An adult Dong Tao chicken can grow up to weigh three to six kilograms, with legs as thick as a human’s wrist. The hens are generally white, while the cocks have colorful feathers. Dong Tao meat is considered far more delicious than regular chickens, explaining its high demand and incredibly steep price tag.
A kilo of Dong Tao chicken meat is priced at a whopping VND350,000 to 400,000 (US$17-19), depending on the type. Breeding stock costs VND100,000 to 120,000 per chicken, but fine specimens with thick, strong legs can be worth up to VND5 – 6 million ($238-286) each. Prices escalate further during Tet – the Vietnamese New Year – when Dong Tao chickens are in high demand. In fact, in 2013, a farmer from Ho Chi Minh City refused to part with a pair of chickens for anything less than VND50 million ($2,500)!
While the peculiar chickens originated from Dong Tao commune in Hung Yen province, the current largest purebred farm is located in Dong Hoa commune, Vietnam’s Dong Nai province. This farm, owned by Vu Ngoc Tuan, has 400 pairs of breeding stock, and supplies dozens of Dong Tao chickens to restaurants in HCM City every day.
Tuan, who first purchased 10 Dong Tao chickens “for fun,” has spent several years trying to understand the right way to breed them. He learned the hard way that the strange birds do not like living in captivity and constantly fight with each other when caged. He now raises them on a spacious farm with plenty of room and exercise. According to him, this improves the taste and quality of the meat.
It takes a year of free-range farming for Tuan’s chickens to fully mature. He revealed that Dong Tao hens tend to lay fewer eggs than regular ones, and their unusually large feet make the hatching process difficult. So he has actually devised a manual hatching technique to preserve as many eggs as possible.
Raising Dong Tao chickens seems like a lot of trouble, but Tuan says it’s all worth the effort. The older the chickens grow, the firmer, crisper and sweeter their meat. Van Dinh Ha, a chicken farmer from Trung Dinh hamlet, agrees: “The bird is in high demand, but also in short supply.” So the potential for profits is far higher than with a regular poultry farm.

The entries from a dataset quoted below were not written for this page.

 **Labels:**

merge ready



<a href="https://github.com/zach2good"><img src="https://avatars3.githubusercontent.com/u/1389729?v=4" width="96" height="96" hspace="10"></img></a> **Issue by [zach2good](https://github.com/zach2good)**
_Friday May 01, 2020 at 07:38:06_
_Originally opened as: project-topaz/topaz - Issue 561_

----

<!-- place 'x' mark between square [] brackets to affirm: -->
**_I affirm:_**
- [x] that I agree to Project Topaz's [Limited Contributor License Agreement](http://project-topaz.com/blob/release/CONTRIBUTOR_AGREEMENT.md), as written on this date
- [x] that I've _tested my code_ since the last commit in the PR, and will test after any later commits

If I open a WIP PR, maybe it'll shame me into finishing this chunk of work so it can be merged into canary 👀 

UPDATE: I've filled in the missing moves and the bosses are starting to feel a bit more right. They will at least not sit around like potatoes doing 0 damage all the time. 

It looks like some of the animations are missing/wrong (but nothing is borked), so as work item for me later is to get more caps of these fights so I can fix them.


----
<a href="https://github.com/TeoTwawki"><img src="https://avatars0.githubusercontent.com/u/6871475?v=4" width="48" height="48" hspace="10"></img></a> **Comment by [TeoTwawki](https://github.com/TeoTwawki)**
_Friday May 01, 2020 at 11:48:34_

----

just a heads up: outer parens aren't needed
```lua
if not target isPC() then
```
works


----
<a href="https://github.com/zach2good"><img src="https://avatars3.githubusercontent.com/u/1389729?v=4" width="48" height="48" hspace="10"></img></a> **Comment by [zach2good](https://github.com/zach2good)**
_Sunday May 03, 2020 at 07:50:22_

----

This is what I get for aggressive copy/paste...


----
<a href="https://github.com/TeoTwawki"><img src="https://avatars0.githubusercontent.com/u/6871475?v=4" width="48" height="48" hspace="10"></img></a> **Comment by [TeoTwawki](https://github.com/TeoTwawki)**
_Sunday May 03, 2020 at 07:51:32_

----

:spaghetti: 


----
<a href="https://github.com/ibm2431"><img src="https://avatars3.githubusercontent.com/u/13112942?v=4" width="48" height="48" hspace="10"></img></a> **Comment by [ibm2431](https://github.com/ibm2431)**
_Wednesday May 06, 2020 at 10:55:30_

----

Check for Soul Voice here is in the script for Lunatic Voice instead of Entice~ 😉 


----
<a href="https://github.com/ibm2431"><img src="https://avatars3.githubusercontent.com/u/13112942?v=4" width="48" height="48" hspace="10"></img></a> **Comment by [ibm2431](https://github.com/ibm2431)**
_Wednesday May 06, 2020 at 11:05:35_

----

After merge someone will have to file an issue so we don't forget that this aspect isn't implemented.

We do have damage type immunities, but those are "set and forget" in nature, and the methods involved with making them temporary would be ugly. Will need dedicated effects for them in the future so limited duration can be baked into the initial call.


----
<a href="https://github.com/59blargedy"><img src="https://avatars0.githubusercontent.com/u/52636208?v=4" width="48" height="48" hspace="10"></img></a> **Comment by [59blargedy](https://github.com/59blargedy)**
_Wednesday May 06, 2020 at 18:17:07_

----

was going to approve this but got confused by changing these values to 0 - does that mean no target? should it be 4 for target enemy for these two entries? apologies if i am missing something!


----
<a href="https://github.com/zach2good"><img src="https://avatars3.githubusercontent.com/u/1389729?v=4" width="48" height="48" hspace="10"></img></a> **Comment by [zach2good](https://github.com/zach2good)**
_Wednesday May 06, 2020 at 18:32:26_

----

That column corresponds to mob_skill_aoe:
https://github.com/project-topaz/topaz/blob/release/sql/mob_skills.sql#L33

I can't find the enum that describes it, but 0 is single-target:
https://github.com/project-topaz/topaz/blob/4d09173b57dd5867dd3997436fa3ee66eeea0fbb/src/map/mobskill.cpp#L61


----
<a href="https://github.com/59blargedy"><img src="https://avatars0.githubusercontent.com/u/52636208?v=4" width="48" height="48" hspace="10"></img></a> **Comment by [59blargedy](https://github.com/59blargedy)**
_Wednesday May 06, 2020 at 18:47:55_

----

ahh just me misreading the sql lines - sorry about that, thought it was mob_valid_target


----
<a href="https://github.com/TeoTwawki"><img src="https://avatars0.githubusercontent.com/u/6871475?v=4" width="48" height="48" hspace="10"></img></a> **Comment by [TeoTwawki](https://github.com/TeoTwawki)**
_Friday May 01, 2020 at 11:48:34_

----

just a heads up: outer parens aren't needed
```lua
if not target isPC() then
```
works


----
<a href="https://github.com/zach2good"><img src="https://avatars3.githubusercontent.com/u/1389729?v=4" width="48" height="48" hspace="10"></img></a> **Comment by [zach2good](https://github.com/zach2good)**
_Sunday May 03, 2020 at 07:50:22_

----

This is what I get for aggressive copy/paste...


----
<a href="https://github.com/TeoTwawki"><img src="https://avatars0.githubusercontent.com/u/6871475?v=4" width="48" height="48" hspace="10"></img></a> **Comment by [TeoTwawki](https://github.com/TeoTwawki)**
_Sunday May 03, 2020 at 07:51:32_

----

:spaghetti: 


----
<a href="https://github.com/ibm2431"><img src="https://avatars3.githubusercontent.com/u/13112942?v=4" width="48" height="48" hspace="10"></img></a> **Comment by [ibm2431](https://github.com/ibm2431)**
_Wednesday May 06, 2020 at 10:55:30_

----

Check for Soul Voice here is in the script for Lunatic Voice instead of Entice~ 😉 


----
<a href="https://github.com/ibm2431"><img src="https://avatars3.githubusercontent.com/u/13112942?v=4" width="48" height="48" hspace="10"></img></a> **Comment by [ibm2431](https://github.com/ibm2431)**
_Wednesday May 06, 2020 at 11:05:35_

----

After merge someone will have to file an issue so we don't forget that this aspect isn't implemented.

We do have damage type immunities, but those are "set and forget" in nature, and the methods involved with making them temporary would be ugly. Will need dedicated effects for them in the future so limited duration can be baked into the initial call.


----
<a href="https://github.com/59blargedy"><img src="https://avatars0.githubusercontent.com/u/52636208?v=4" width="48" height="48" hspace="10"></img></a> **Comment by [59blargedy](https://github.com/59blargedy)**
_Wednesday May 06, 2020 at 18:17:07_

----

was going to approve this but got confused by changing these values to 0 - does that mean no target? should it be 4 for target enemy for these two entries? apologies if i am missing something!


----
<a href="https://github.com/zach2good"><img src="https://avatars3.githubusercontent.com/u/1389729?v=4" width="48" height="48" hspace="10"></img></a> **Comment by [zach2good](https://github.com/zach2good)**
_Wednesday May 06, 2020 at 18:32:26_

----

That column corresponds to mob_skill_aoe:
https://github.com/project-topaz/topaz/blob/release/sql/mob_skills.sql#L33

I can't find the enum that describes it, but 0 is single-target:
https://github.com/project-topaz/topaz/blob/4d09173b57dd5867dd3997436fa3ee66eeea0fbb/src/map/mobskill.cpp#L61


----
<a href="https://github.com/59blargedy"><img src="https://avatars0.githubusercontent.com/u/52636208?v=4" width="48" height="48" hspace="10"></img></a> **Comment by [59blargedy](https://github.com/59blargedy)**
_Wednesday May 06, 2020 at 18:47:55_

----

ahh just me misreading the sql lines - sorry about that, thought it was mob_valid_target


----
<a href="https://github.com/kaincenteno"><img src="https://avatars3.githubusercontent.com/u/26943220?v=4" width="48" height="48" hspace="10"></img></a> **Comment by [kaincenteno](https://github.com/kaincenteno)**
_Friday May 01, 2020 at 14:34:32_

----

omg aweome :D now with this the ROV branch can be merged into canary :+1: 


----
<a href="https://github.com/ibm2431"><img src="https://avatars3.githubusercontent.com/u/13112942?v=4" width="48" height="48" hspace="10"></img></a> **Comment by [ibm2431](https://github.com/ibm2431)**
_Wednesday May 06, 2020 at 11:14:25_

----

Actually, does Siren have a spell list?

“My birds attract many people from neighbouring Hai Duong, Bac Giang, Bac Ninh and Hanoi,” Van added. “The sales are so good that now there are only two roosters left in the coop. Last year, my income from chicken rearing was up 60 percent.”
Luu Minh Chinh, a trader who deals with chicken-rearing households, says that the Dong Tao never fails to attract wealthy visitors. “In 2012, the Japanese prince Akishino visited my commune to see the chickens. Since then, the Dong Tao chicken has enjoyed even greater publicity,” he said. Chinh’s business has received attention from the tourism industry as well. And countries such as England and Japan are supposedly considering importing the breed for research.
For now, the biggest buyers of Dong Tao chickens are upmarket restaurants in HCM City. These restaurants frequently come up with new dishes made from Dong Tao meat, such as stewed chicken with mushrooms, and stewed feet with Chinese herbs. According to Nguyen Tat Han, general manager of Non La restaurant in HCM City, diners repeatedly ordered Dong Tao chicken but the restaurant did not have enough to offer during the last Tet season. And after the festival, there was no stock left because suppliers didn’t have anything to deliver.
Some reports suggest that Dong Tao chicken is sold on the internet too. Perhaps you’d like to try it some time?